Philippe Bilger peut remercier Laurent Joffrin. Il lui épargne bien des peines. Y compris celui de se creuser le crâne pour quelques semaines.

La Cour et les jurés, de même, devraient être déchargés de leur mission, puisqu’il n’ont plus à s’interroger sur les causes et mobiles du décès d’Ilan Halimi. Pour ne rien dire de la défense, qui peut ranger ses arguments.

Ainsi en à jugé Laurent Joffrin dans un éditorial du mardi 19 mai :

Il faut d’abord se débarrasser d’une fable : l’assassinat d’Ilan Halimi ne serait pas vraiment antisémite.

Et plus loin :

Ilan Halimi a bien été enlevé, séquestré, torturé, assassiné, parce qu’il était juif.

En effet, comme c’est là l’un des enjeux du procès, il convient de se prononcer sans en attendre l’issue.

Hors cette indifférence à l’oeuvre de la justice, le propos de Laurent Joffrin heurte la rigueur du droit, les principes du procès équitable, et la déontologie journalistique.

Au fait, que sait-on de l’affaire ?

Ce qu’on a pu en retirer de la lecture de bribes dans la presse. Ilan Halimi a été enlevé et séquestré par une bande, a subi des sévices assimilables à des violences, voire des actes de torture et de barbarie[1]. Il a fait l’objet de demandes de rançons appuyées, semble-t-il, sur le présupposé qu’il appartenait à une communauté disposant de ressources. On sait enfin qu’il a été découvert agonisant près d’une voie ferrée.

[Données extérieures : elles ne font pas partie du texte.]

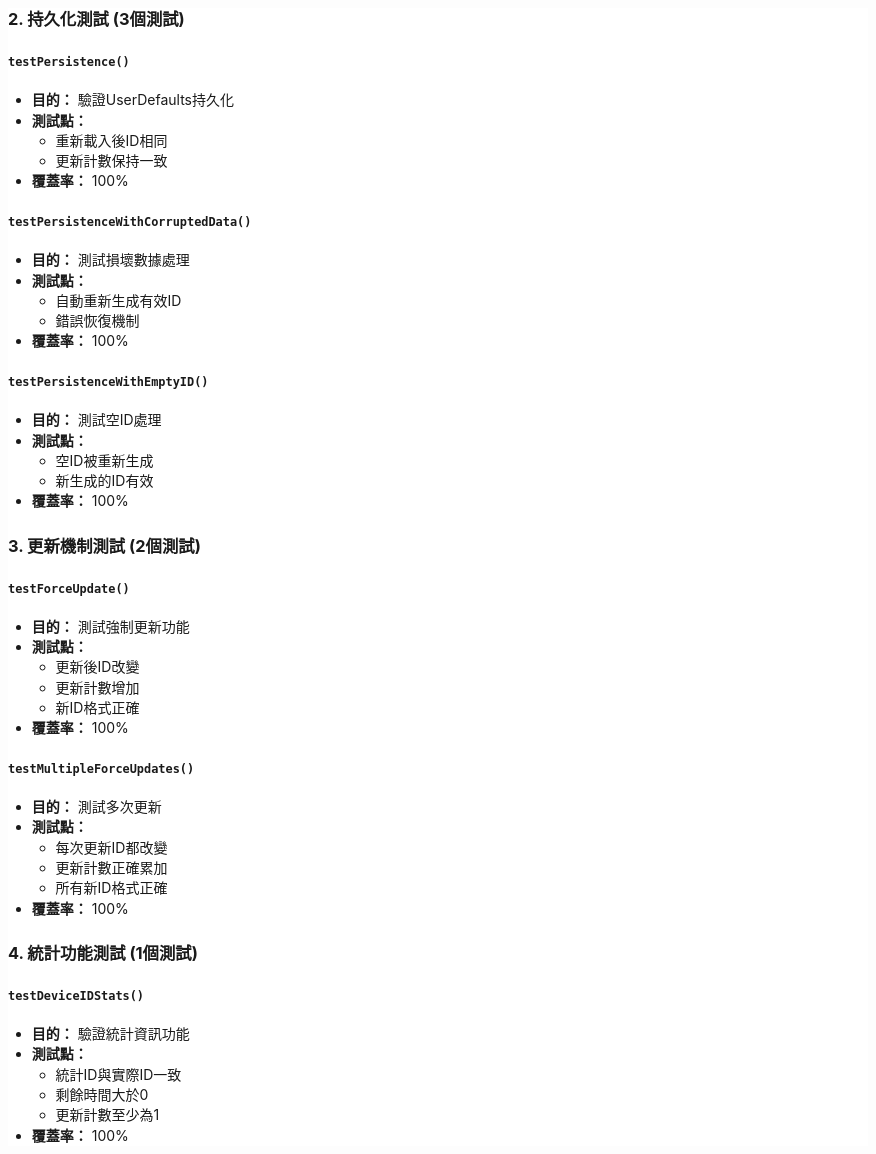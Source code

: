 ### **2. 持久化測試 (3個測試)**

#### `testPersistence()`
- **目的：** 驗證UserDefaults持久化
- **測試點：**
  - 重新載入後ID相同
  - 更新計數保持一致
- **覆蓋率：** 100%

#### `testPersistenceWithCorruptedData()`
- **目的：** 測試損壞數據處理
- **測試點：**
  - 自動重新生成有效ID
  - 錯誤恢復機制
- **覆蓋率：** 100%

#### `testPersistenceWithEmptyID()`
- **目的：** 測試空ID處理
- **測試點：**
  - 空ID被重新生成
  - 新生成的ID有效
- **覆蓋率：** 100%

### **3. 更新機制測試 (2個測試)**

#### `testForceUpdate()`
- **目的：** 測試強制更新功能
- **測試點：**
  - 更新後ID改變
  - 更新計數增加
  - 新ID格式正確
- **覆蓋率：** 100%

#### `testMultipleForceUpdates()`
- **目的：** 測試多次更新
- **測試點：**
  - 每次更新ID都改變
  - 更新計數正確累加
  - 所有新ID格式正確
- **覆蓋率：** 100%

### **4. 統計功能測試 (1個測試)**

#### `testDeviceIDStats()`
- **目的：** 驗證統計資訊功能
- **測試點：**
  - 統計ID與實際ID一致
  - 剩餘時間大於0
  - 更新計數至少為1
- **覆蓋率：** 100%
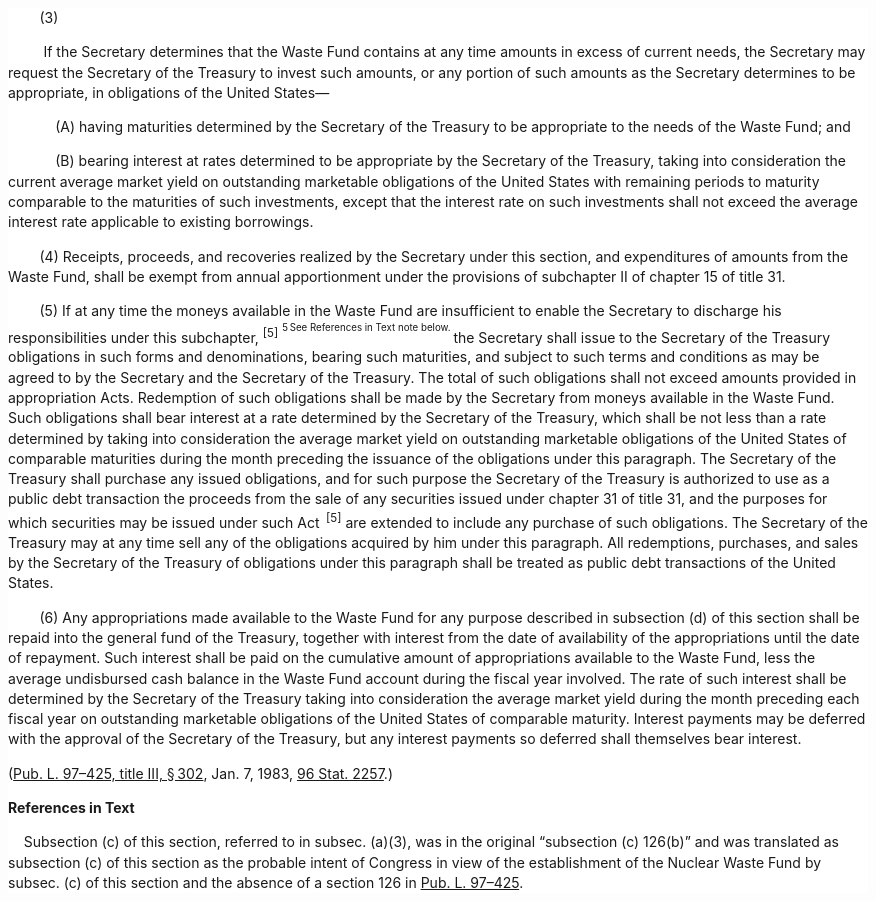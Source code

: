         (3)

         If the Secretary determines that the Waste Fund contains at any time amounts in excess of current needs, the Secretary may request the Secretary of the Treasury to invest such amounts, or any portion of such amounts as the Secretary determines to be appropriate, in obligations of the United States—

            (A) having maturities determined by the Secretary of the Treasury to be appropriate to the needs of the Waste Fund; and

            (B) bearing interest at rates determined to be appropriate by the Secretary of the Treasury, taking into consideration the current average market yield on outstanding marketable obligations of the United States with remaining periods to maturity comparable to the maturities of such investments, except that the interest rate on such investments shall not exceed the average interest rate applicable to existing borrowings.

        (4) Receipts, proceeds, and recoveries realized by the Secretary under this section, and expenditures of amounts from the Waste Fund, shall be exempt from annual apportionment under the provisions of subchapter II of chapter 15 of title 31.

        (5) If at any time the moneys available in the Waste Fund are insufficient to enable the Secretary to discharge his responsibilities under this subchapter, <sup>\[5\]</sup>  <sup><sup> 5 See References in Text note below. </sup></sup>  the Secretary shall issue to the Secretary of the Treasury obligations in such forms and denominations, bearing such maturities, and subject to such terms and conditions as may be agreed to by the Secretary and the Secretary of the Treasury. The total of such obligations shall not exceed amounts provided in appropriation Acts. Redemption of such obligations shall be made by the Secretary from moneys available in the Waste Fund. Such obligations shall bear interest at a rate determined by the Secretary of the Treasury, which shall be not less than a rate determined by taking into consideration the average market yield on outstanding marketable obligations of the United States of comparable maturities during the month preceding the issuance of the obligations under this paragraph. The Secretary of the Treasury shall purchase any issued obligations, and for such purpose the Secretary of the Treasury is authorized to use as a public debt transaction the proceeds from the sale of any securities issued under chapter 31 of title 31, and the purposes for which securities may be issued under such Act  <sup>\[5\]</sup>  are extended to include any purchase of such obligations. The Secretary of the Treasury may at any time sell any of the obligations acquired by him under this paragraph. All redemptions, purchases, and sales by the Secretary of the Treasury of obligations under this paragraph shall be treated as public debt transactions of the United States.

        (6) Any appropriations made available to the Waste Fund for any purpose described in subsection (d) of this section shall be repaid into the general fund of the Treasury, together with interest from the date of availability of the appropriations until the date of repayment. Such interest shall be paid on the cumulative amount of appropriations available to the Waste Fund, less the average undisbursed cash balance in the Waste Fund account during the fiscal year involved. The rate of such interest shall be determined by the Secretary of the Treasury taking into consideration the average market yield during the month preceding each fiscal year on outstanding marketable obligations of the United States of comparable maturity. Interest payments may be deferred with the approval of the Secretary of the Treasury, but any interest payments so deferred shall themselves bear interest.

([Pub. L. 97–425, title III, § 302][/us/pl/97/425/s302], Jan. 7, 1983, [96 Stat. 2257][/us/stat/96/2257].)

 __References in Text__ 

    Subsection (c) of this section, referred to in subsec. (a)(3), was in the original “subsection (c) 126(b)” and was translated as subsection (c) of this section as the probable intent of Congress in view of the establishment of the Nuclear Waste Fund by subsec. (c) of this section and the absence of a section 126 in [Pub. L. 97–425][/us/pl/97/425].


[/us/usc/t42/s10143]: https://publicdocs.github.io/go/links?ns=uslm&ref=%2Fus%2Fusc%2Ft42%2Fs10143
[/us/usc/t42/s6421]: https://publicdocs.github.io/go/links?ns=uslm&ref=%2Fus%2Fusc%2Ft42%2Fs6421
[/us/pl/97/425/s302]: https://publicdocs.github.io/go/links?ns=uslm&ref=%2Fus%2Fpl%2F97%2F425%2Fs302
[/us/stat/96/2257]: https://publicdocs.github.io/go/links?ns=uslm&ref=%2Fus%2Fstat%2F96%2F2257
[/us/pl/97/425]: https://publicdocs.github.io/go/links?ns=uslm&ref=%2Fus%2Fpl%2F97%2F425
[/us/pl/97/425]: https://publicdocs.github.io/go/links?ns=uslm&ref=%2Fus%2Fpl%2F97%2F425
[/us/pl/104/66/s3003]: https://publicdocs.github.io/go/links?ns=uslm&ref=%2Fus%2Fpl%2F104%2F66%2Fs3003
[/us/usc/t31/s1113]: https://publicdocs.github.io/go/links?ns=uslm&ref=%2Fus%2Fusc%2Ft31%2Fs1113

Ces éléments, qui au reste, ne sont pas établis judiciairement, ne suffisent même pas par eux-même à autoriser un quelconque début de conclusion sur un assassinat aux motifs antisémites.

Un assassinat, d’abord ?

La mort de la victime avait-elle été recherchée par ceux qui lui ont infligé des violences ? En ce cas, il pourrait s’agir d’un meurtre.

Ce meurtre avait-il été prémédité ? Auquel cas — mais dans ce cas seul — il s’agit d’un assassinat.

Si le décès a résulté de violences ou d’actes de torture ou de barbarie[2], il s’agit de violences ou actes de torture volontaires ayant causé la mort sans intention de la donner, mais ni d’un meurtre, ni d’un assassinat.

Cela change-t-il quelque chose ?

Oui.

L’assassinat est punissable de la réclusion criminelle à perpétuité ; le meurtre simple, de trente ans de réclusion criminelle ; les violences ayant entraîné la mort sans intention de la donner, de quinze années de prison ; et les actes de torture et de barbarie, lorsqu’ils ont entraîné la mort[3], sont punissables de la réclusion criminelle à perpétuité.

Et que dire des mobiles, ensuite ?

Lorsque le meurtre a été commis « à raison de l’appartenance ou de la non-appartenance, vraie ou supposée, de la victime à une ethnie, une nation, une race ou une religion déterminée« , il entraîne la réclusion criminelle à perpétuité. Il en va de même s’il s’agissait « d’assurer l’impunité de l’auteur ou du complice d’un délit » ou s’il suivait un autre crime[4]. Les violences commises selon les mêmes mobiles sont punissables de vingt ans de réclusion criminelle, et il en va de même pour les actes de torture et de barbarie. En revanche, ces circonstances sont indifférentes en matière d’enlèvement et de séquestration.

Tout ceci pour dire qu’il existe de multiples qualifications envisageables.

Simple argutie de juriste ?

Pas tout à fait.

Le choix d’une qualification est décisive. En effet, lorsqu’un même fait est susceptible de plusieurs qualification, le principe veut que seule l’infraction la plus grave soit retenue. En revanche, si la personne poursuivie sur le fondement de cette infraction est acquittée, elle ne pourra pas être poursuivie sur un autre fondement.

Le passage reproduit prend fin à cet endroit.